▶ **SUPPLIED DATA**
[Start of section]

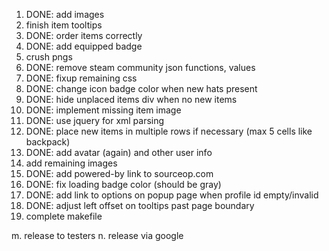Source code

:1.  DONE: add images
2.  finish item tooltips
3.  DONE: order items correctly
4.  DONE: add equipped badge
5.  crush pngs
6.  DONE: remove steam community json functions, values
7.  DONE: fixup remaining css
8.  DONE: change icon badge color when new hats present
9.  DONE: hide unplaced items div when no new items
10. DONE: implement missing item image
11. DONE: use jquery for xml parsing
12. DONE: place new items in multiple rows if necessary (max 5 cells like backpack)
13. DONE: add avatar (again) and other user info
14. add remaining images
15. DONE: add powered-by link to sourceop.com
16. DONE: fix loading badge color (should be gray)
17. DONE: add link to options on popup page when profile id empty/invalid
18. DONE: adjust left offset on tooltips past page boundary
19. complete makefile


m.  release to testers
n.  release via google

[End of section]

▶ **TASK DETAILS**
Your answer should be each line from the preceding material in which the word "images" occurs.

▶ **WORKED SOLUTION**
:1.  DONE: add images
14. add remaining images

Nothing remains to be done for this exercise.